§ **Source material**
=======
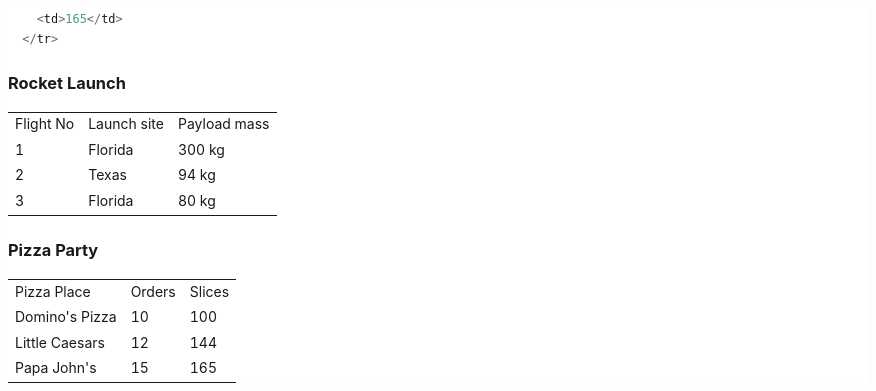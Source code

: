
 ```python
    <td>165</td>
  </tr>

```


<h3>Rocket Launch </h3>

<p>
<table class='rocket'>
  <tr>
    <td>Flight No</td>
    <td>Launch site</td> 
    <td>Payload mass</td>
  </tr>
  <tr>
    <td>1</td>
    <td>Florida</td>
    <td>300 kg</td>
  </tr>
  <tr>
    <td>2</td>
    <td>Texas</td>
    <td>94 kg</td>
  </tr>
  <tr>
    <td>3</td>
    <td>Florida </td>
    <td>80 kg</td>
  </tr>
</table>
</p>
<p>

<h3>Pizza Party  </h3>


<table class='pizza'>
  <tr>
    <td>Pizza Place</td>
    <td>Orders</td> 
    <td>Slices </td>
   </tr>
  <tr>
    <td>Domino's Pizza</td>
    <td>10</td>
    <td>100</td>
  </tr>
  <tr>
    <td>Little Caesars</td>
    <td>12</td>
    <td >144 </td>
  </tr>
  <tr>
    <td>Papa John's </td>
    <td>15 </td>
    <td>165</td>
  </tr>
=======
§ **Work order**
Across the entries above, find the lines with the string "class" and copy them.

§ **Exercise answer**
<table class='rocket'>
<table class='pizza'>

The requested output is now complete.